Seventy-seven years ago today the Eighteenth Amendment banning the manufacture, transportation and sale of alcohol was repealed. Thirteen years of prohibition came to a close and Americans could drink and be merry without fear. The experiment was an utter failure. Bootlegging fueled organized crime and America’s thirst for alcohol actually increased. One positive outcome, homebrewing became a popular hobby.
It’s hard to imagine store shelves being cleared of my favorite drink let alone how people managed to cope. The postcard below offers a sad poetic insight.
I’ll decode a bit of the slang and musical allusions:
- When “schooners” played “tag” and you had a jag not eighteen miles from shore. This refers to bootlegging runs made to islands formed by boats that were strung together outside of US territorial waters. The boundary was extended during prohibition to combat smuggling.
- The term White Mule is a reference to various alcoholic drinks during the period.

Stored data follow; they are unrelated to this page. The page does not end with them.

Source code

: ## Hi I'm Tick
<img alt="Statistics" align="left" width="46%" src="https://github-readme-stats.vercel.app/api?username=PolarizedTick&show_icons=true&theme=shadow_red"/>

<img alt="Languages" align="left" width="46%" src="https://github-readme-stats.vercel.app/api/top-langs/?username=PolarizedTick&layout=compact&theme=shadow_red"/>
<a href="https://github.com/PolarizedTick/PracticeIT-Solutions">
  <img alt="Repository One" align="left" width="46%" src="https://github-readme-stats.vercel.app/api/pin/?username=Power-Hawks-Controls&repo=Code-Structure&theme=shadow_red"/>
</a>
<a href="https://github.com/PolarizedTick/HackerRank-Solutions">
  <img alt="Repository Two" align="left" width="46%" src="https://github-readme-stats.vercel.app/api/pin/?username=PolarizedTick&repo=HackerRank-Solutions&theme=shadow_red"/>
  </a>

Similar fun terms include: coffin varnish, horse liniment, monkey rum, panther sweat, rot gut, or tarantula juice.
- If your gin is “Jake” that means its okay.
- “Hail, Hail, the Gang’s All Here” is the refrain from a 1916 Dixie ragtime song called Alabama Jubilee, written by Jack Yellen with music by George L. Cobb. The song’s been covered numerous times over the years. You can listen to the original instrumental and a country version by Jerry Reed below.
Don’t think prohibition can’t happen in various forms again. Although blue laws are slowly fading around the country, neo-prohibitionists are still at work, evident by the recent debacle surrounding Four Loko.
If you want to learn more about the history of prohibition check out Daniel Okrent’s book Last Call: The Rise & Fall of Prohibition. It’s a very detailed assessment of the period that includes all sorts of interesting facts and stories. I’m about half way through my copy.
Pour yourself a drink tonight in celebration.